Et plus si affinités
Ampilhac Mireille/ABACA

Bernard Campan, Julia Faure et Pablo Pauly au festival de l'Alpe d'Huez pour Et plus si affinités.

À l’autre bout du spectre (on n’a pas dit du sexe !) on a vu le soir même Et plus si affinités. Dans ce film de Wilfried Meance et Olivier Ducray, il n’est pas question d’argent, mais de cul - et d'amour un peu. Remake français du film espagnol Sentimental, cette comédie de boulevard est un huis clos théâtral dans lequel un couple qui bat de l’aile (Bernard Campan et Isabelle Carré) invite à diner leurs voisins (Pablo Pauly et Julia Faure) plus jeunes et sacrément plus modernes.

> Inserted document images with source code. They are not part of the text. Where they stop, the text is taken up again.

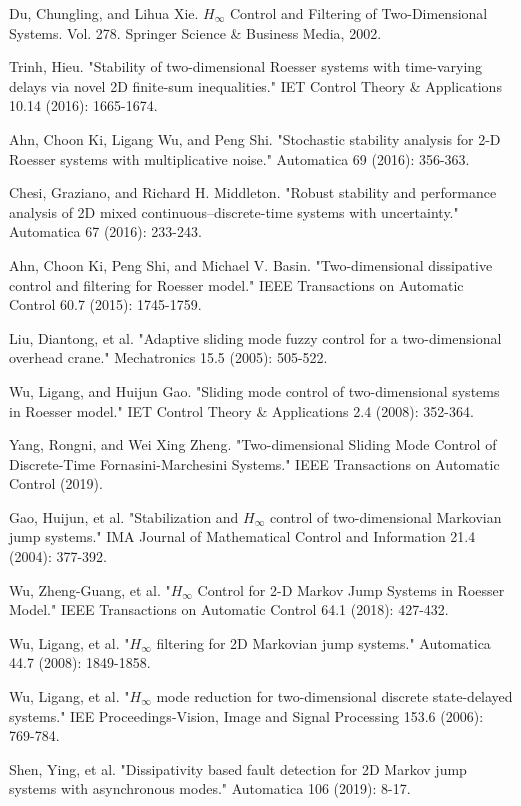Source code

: \documentclass[conference]{IEEEtran}
\begin{document}
\begin{thebibliography}{1}
	Du, Chungling, and Lihua Xie. $H_{\infty}$ Control and Filtering of Two-Dimensional Systems. Vol. 278. Springer Science \& Business Media, 2002.
	
	Trinh, Hieu. "Stability of two-dimensional Roesser systems with time-varying delays via novel 2D finite-sum inequalities." IET Control Theory \& Applications 10.14 (2016): 1665-1674.
	
	Ahn, Choon Ki, Ligang Wu, and Peng Shi. "Stochastic stability analysis for 2-D Roesser systems with multiplicative noise." Automatica 69 (2016): 356-363.
	
	Chesi, Graziano, and Richard H. Middleton. "Robust stability and performance analysis of 2D mixed continuous–discrete-time systems with uncertainty." Automatica 67 (2016): 233-243.
	
	Ahn, Choon Ki, Peng Shi, and Michael V. Basin. "Two-dimensional dissipative control and filtering for Roesser model." IEEE Transactions on Automatic Control 60.7 (2015): 1745-1759.
	
	Liu, Diantong, et al. "Adaptive sliding mode fuzzy control for a two-dimensional overhead crane." Mechatronics 15.5 (2005): 505-522.
	
	Wu, Ligang, and Huijun Gao. "Sliding mode control of two-dimensional systems in Roesser model." IET Control Theory \& Applications 2.4 (2008): 352-364.
	
	Yang, Rongni, and Wei Xing Zheng. "Two-dimensional Sliding Mode Control of Discrete-Time Fornasini-Marchesini Systems." IEEE Transactions on Automatic Control (2019).
	
	Gao, Huijun, et al. "Stabilization and $H_{\infty}$ control of two-dimensional Markovian jump systems." IMA Journal of Mathematical Control and Information 21.4 (2004): 377-392.
	
	Wu, Zheng-Guang, et al. "$H_{\infty}$ Control for 2-D Markov Jump Systems in Roesser Model." IEEE Transactions on Automatic Control 64.1 (2018): 427-432.
	
	Wu, Ligang, et al. "$H_{\infty}$ filtering for 2D Markovian jump systems." Automatica 44.7 (2008): 1849-1858.
	
	Wu, Ligang, et al. "$H_{\infty}$ mode reduction for two-dimensional discrete state-delayed systems." IEE Proceedings-Vision, Image and Signal Processing 153.6 (2006): 769-784.
	
	
	Shen, Ying, et al. "Dissipativity based fault detection for 2D Markov jump systems with asynchronous modes." Automatica 106 (2019): 8-17.
	
	
	
	
	
	
	
	
\end{thebibliography}




\end{document}
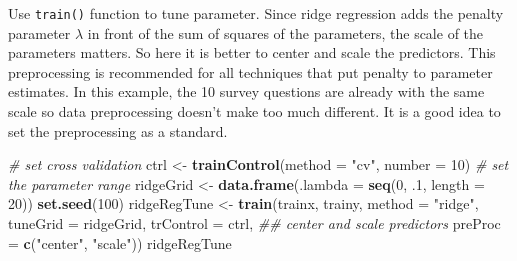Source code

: \documentclass[12pt,]{krantz}
\makeatletter
\newenvironment{Shaded}{\begin{snugshade}}{\end{snugshade}}
\newcommand{\CommentTok}[1]{\textcolor[rgb]{0.37,0.37,0.37}{\textit{#1}}}
\newcommand{\DataTypeTok}[1]{\textcolor[rgb]{0.27,0.27,0.27}{#1}}
\newcommand{\DecValTok}[1]{\textcolor[rgb]{0.06,0.06,0.06}{#1}}
\newcommand{\FloatTok}[1]{\textcolor[rgb]{0.06,0.06,0.06}{#1}}
\newcommand{\KeywordTok}[1]{\textcolor[rgb]{0.27,0.27,0.27}{\textbf{#1}}}
\newcommand{\NormalTok}[1]{#1}
\newcommand{\OperatorTok}[1]{\textcolor[rgb]{0.43,0.43,0.43}{\textbf{#1}}}
\newcommand{\StringTok}[1]{\textcolor[rgb]{0.5,0.5,0.5}{#1}}
\newenvironment{kframe}{%
\medskip{}
\setlength{\fboxsep}{.8em}
 \def\at@end@of@kframe{}%
 \ifinner\ifhmode%
  \def\at@end@of@kframe{\end{minipage}}%
  \begin{minipage}{\columnwidth}%
 \fi\fi%
 \def\FrameCommand##1{\hskip\@totalleftmargin \hskip-\fboxsep
 \colorbox{shadecolor}{##1}\hskip-\fboxsep
     \hskip-\linewidth \hskip-\@totalleftmargin \hskip\columnwidth}%
 \MakeFramed {\advance\hsize-\width
   \@totalleftmargin\z@ \linewidth\hsize
   \@setminipage}}%
 {\par\unskip\endMakeFramed%
 \at@end@of@kframe}
\renewenvironment{Shaded}{\begin{kframe}}{\end{kframe}}
\makeatother
\begin{document}
\begin{Shaded}
\end{Shaded}

Use \texttt{train()} function to tune parameter. Since ridge regression adds the penalty parameter \(\lambda\) in front of the sum of squares of the parameters, the scale of the parameters matters. So here it is better to center and scale the predictors. This preprocessing is recommended for all techniques that put penalty to parameter estimates. In this example, the 10 survey questions are already with the same scale so data preprocessing doesn't make too much different. It is a good idea to set the preprocessing as a standard.

\begin{Shaded}
\begin{Highlighting}[]
\CommentTok{# set cross validation}
\NormalTok{ctrl <-}\StringTok{ }\KeywordTok{trainControl}\NormalTok{(}\DataTypeTok{method =} \StringTok{"cv"}\NormalTok{, }\DataTypeTok{number =} \DecValTok{10}\NormalTok{)}
\CommentTok{# set the parameter range }
\NormalTok{ridgeGrid <-}\StringTok{ }\KeywordTok{data.frame}\NormalTok{(}\DataTypeTok{.lambda =} \KeywordTok{seq}\NormalTok{(}\DecValTok{0}\NormalTok{, }\FloatTok{.1}\NormalTok{, }\DataTypeTok{length =} \DecValTok{20}\NormalTok{))}
\KeywordTok{set.seed}\NormalTok{(}\DecValTok{100}\NormalTok{)}
\NormalTok{ridgeRegTune <-}\StringTok{ }\KeywordTok{train}\NormalTok{(trainx, trainy,}
                      \DataTypeTok{method =} \StringTok{"ridge"}\NormalTok{,}
                      \DataTypeTok{tuneGrid =}\NormalTok{ ridgeGrid,}
                      \DataTypeTok{trControl =}\NormalTok{ ctrl,}
                      \CommentTok{## center and scale predictors}
                      \DataTypeTok{preProc =} \KeywordTok{c}\NormalTok{(}\StringTok{"center"}\NormalTok{, }\StringTok{"scale"}\NormalTok{))}
\NormalTok{ridgeRegTune}
\end{Highlighting}
\end{Shaded}
\end{document}
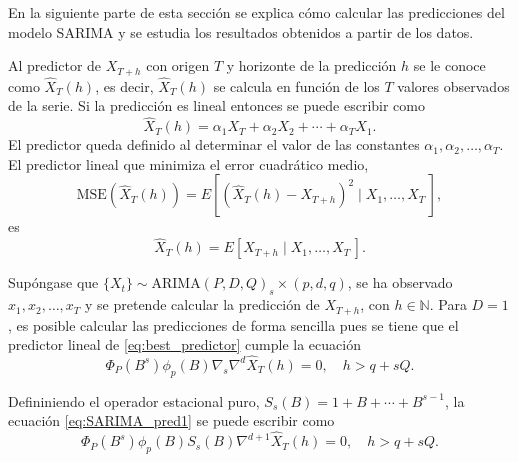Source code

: \documentclass[12pt,twoside]{article}
\newcommand{\arima}{\text{ARIMA}}
\begin{document}
En la siguiente parte de esta sección se explica cómo calcular las predicciones del modelo SARIMA y se estudia los resultados obtenidos a partir de los datos.

Al predictor de $X_{T+h}$ con origen $T$ y horizonte de la predicción $h$ se le conoce como $\hat{X}_T(h)$, es decir, $\hat{X}_T(h)$ se calcula en función de los $T$ valores observados de la serie. Si la predicción es lineal entonces se puede escribir como
\begin{equation*}
    \hat{X}_T(h) = \alpha_1X_T + \alpha_2X_2 + \dotsb + \alpha_T X_1.
\end{equation*}
El predictor queda definido al determinar el valor de las constantes $\alpha_1, \alpha_2, \dotsc ,\alpha_T$. El predictor lineal que minimiza el error cuadrático medio, $$\text{MSE}(\hat{X}_T(h)) = E[(\hat{X}_T(h) - X_{T+h})^2 \mid  X_1, \dotsc, X_T\,],$$ es 
\begin{equation} \label{eq:best_predictor}
    \hat{X}_T(h) = E[X_{T+h}\mid X_1, \dotsc, X_T\,].
\end{equation}

Supóngase que $\{X_t\} \sim \arima(P,D,Q)_s \times (p,d,q)$, se ha observado $x_1, x_2, \dotsc, x_T$ y se pretende calcular la predicción de $X_{T+h}$, con $h\in \mathbb{N}$. Para $D=1$, es posible calcular las predicciones de forma sencilla pues se tiene que el predictor lineal de \eqref{eq:best_predictor} cumple la ecuación
\begin{equation}\label{eq:SARIMA_pred1}
    \Phi_P(B^s) \phi_p(B) \nabla_s \nabla^d \hat{X}_T(h) = 0,\quad h > q+ sQ.
\end{equation}

Defininiendo el operador estacional puro, $S_s(B) = 1 + B + \dotsb + B ^{s-1}$, la ecuación \eqref{eq:SARIMA_pred1} se puede escribir como
\begin{equation}\label{eq:SARIMA_pred2}
    \Phi_P(B^s) \phi_p(B) S_s(B) \nabla^{d+1} \hat{X}_T(h) = 0,\quad h > q+ sQ.
\end{equation}
\end{document}
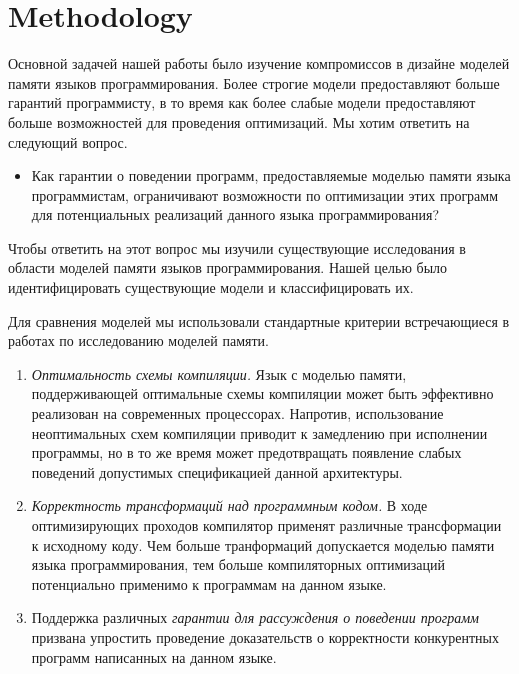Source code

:\section{Methodology}
\label{sec:methodology}

Основной задачей нашей работы было изучение
компромиссов в дизайне моделей памяти 
языков программирования. 
Более строгие модели предоставляют больше гарантий программисту,
в то время как более слабые модели предоставляют 
больше возможностей для проведения оптимизаций. 
Мы хотим ответить на следующий вопрос. 

\begin{itemize}
  \item Как гарантии о поведении программ, 
    предоставляемые моделью памяти языка программистам, 
    ограничивают возможности по оптимизации этих программ
    для потенциальных реализаций данного языка программирования?
\end{itemize}

Чтобы ответить на этот вопрос мы изучили существующие исследования 
в области моделей памяти языков программирования.
Нашей целью было идентифицировать существующие модели и классифицировать их.

Для сравнения моделей мы использовали стандартные критерии
встречающиеся в работах по исследованию моделей памяти. 

\begin{enumerate}[label=\textbf{C.\arabic*}]
  
  \item \label{item:criteria:opt-comp}
    \emph{Оптимальность схемы компиляции.}
    Язык с моделью памяти, поддерживающей оптимальные 
    схемы компиляции может быть эффективно реализован
    на современных процессорах. 
    Напротив, использование неоптимальных схем компиляции
    приводит к замедлению при исполнении программы, 
    но в то же время может предотвращать появление 
    слабых поведений допустимых спецификацией данной архитектуры. 

  \item \label{item:criteria:sound-trans}
    \emph{Корректность трансформаций над программным кодом.} 
    В ходе оптимизирующих проходов компилятор
    применят различные трансформации к исходному коду. 
    Чем больше транформаций допускается моделью памяти языка программирования, 
    тем больше компиляторных оптимизаций потенциально применимо 
    к программам на данном языке. 

  \item \label{item:criteria:reasoning}
    Поддержка различных \emph{гарантии для рассуждения о поведении программ}
    призвана упростить проведение доказательств о корректности 
    конкурентных программ написанных на данном языке. 
  
\end{enumerate}


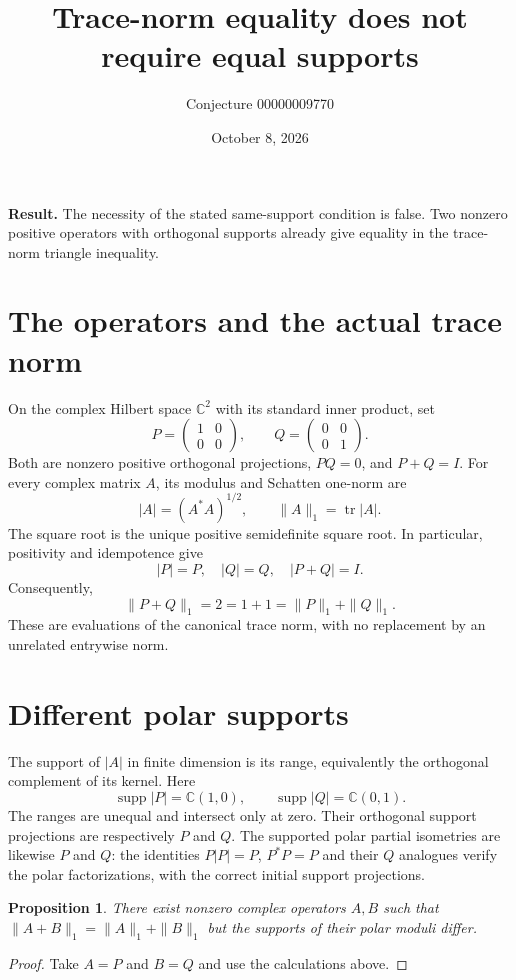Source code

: \documentclass[11pt]{article}
\title{Trace-norm equality does not require equal supports}
\author{Conjecture 00000009770}
\date{October 8, 2026}
\newtheorem{proposition}{Proposition}
\begin{document}
\maketitle
\noindent\textbf{Result.} The necessity of the stated same-support condition is false. Two nonzero positive operators with orthogonal supports already give equality in the trace-norm triangle inequality.

\section*{The operators and the actual trace norm}
On the complex Hilbert space $\mathbb C^2$ with its standard inner product, set
\[
 P=\begin{pmatrix}1&0\\0&0\end{pmatrix},\qquad
 Q=\begin{pmatrix}0&0\\0&1\end{pmatrix}.
\]
Both are nonzero positive orthogonal projections, $PQ=0$, and $P+Q=I$.
For every complex matrix $A$, its modulus and Schatten one-norm are
\[
 |A|=(A^*A)^{1/2},\qquad \|A\|_1=\operatorname{tr}|A|.
\]
The square root is the unique positive semidefinite square root. In particular, positivity and idempotence give
\[
 |P|=P,\quad |Q|=Q,\quad |P+Q|=I.
\]
Consequently,
\[
 \|P+Q\|_1=2=1+1=\|P\|_1+\|Q\|_1.
\]
These are evaluations of the canonical trace norm, with no replacement by an unrelated entrywise norm.

\section*{Different polar supports}
The support of $|A|$ in finite dimension is its range, equivalently the orthogonal complement of its kernel. Here
\[
 \operatorname{supp}|P|=\mathbb C(1,0),\qquad
 \operatorname{supp}|Q|=\mathbb C(0,1).
\]
The ranges are unequal and intersect only at zero. Their orthogonal support projections are respectively $P$ and $Q$.
The supported polar partial isometries are likewise $P$ and $Q$: the identities
$P|P|=P$, $P^*P=P$ and their $Q$ analogues verify the polar factorizations, with the correct initial support projections.

\begin{proposition}
There exist nonzero complex operators $A,B$ such that
$\|A+B\|_1=\|A\|_1+\|B\|_1$ but the supports of their polar moduli differ.
\end{proposition}
\begin{proof}
Take $A=P$ and $B=Q$ and use the calculations above.
\end{proof}
\end{document}
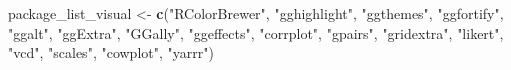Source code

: \documentclass[]{book}
\newenvironment{Shaded}{\begin{snugshade}}{\end{snugshade}}
\newcommand{\KeywordTok}[1]{\textcolor[rgb]{0.13,0.29,0.53}{\textbf{#1}}}
\newcommand{\StringTok}[1]{\textcolor[rgb]{0.31,0.60,0.02}{#1}}
\newcommand{\NormalTok}[1]{#1}
\theoremstyle{definition}
\theoremstyle{definition}
\theoremstyle{definition}
\theoremstyle{remark}
\begin{document}
\begin{Shaded}
\begin{Highlighting}[]
\NormalTok{package_list_visual <-}\StringTok{ }\KeywordTok{c}\NormalTok{(}\StringTok{"RColorBrewer"}\NormalTok{,}
                         \StringTok{"gghighlight"}\NormalTok{,}
                         \StringTok{"ggthemes"}\NormalTok{, }
                         \StringTok{"ggfortify"}\NormalTok{,}
                         \StringTok{"ggalt"}\NormalTok{,}
                         \StringTok{"ggExtra"}\NormalTok{,}
                         \StringTok{"GGally"}\NormalTok{, }
                         \StringTok{"ggeffects"}\NormalTok{, }
                         \StringTok{"corrplot"}\NormalTok{,}
                         \StringTok{"gpairs"}\NormalTok{,}
                         \StringTok{"gridextra"}\NormalTok{,}
                         \StringTok{"likert"}\NormalTok{,}
                         \StringTok{"vcd"}\NormalTok{,}
                         \StringTok{"scales"}\NormalTok{,}
                         \StringTok{"cowplot"}\NormalTok{,}
                         \StringTok{"yarrr"}\NormalTok{)}
\end{Highlighting}
\end{Shaded}
\end{document}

Plus que modernes même : libres. Quand les jeunes proposent un plan à quatre à Campan et Carré, la sympathique soirée prévue se charge progressivement de tensions et les non-dits, où les dialogues explicites détériorent vite l’atmosphère conviviale. Et plus… se veut une version olé olé du traditionnel « dîner entre amis qui tourne mal », brevet revu et redéposé il y a quelques années par Yasmina Reza. Il y a du Carnage ou du Prénom ici. Malgré son beau décor et la luxueuse production, le film laisse une impression de théâtre filmé. Tout repose sur des champs-contrechamps et sur la vacherie des punchlines lâchées par le personnage de Campan, musicien aigri et raté. Les surprises invraisemblables du scénario et le dénouement rendent l’ensemble un poil artificiel. Mais, au riromètre, c’est le plus sérieux candidat pour le Prix du public. La salle, hilare, vibrait au diapason du film. Et on doit avouer que Julia Faure et Pablo Pauly, par la grâce et la finesse de leur jeu, leur sens du timing aussi, donnaient beaucoup d’humanité à leur couple.

Valérie a-t-elle été conquise par le film ? Rendez-vous samedi soir, présidente.

Et plus si affinités, le 3 avril 2024 au cinéma. Heureux gagnants sera dans les salles le 13 mars prochain.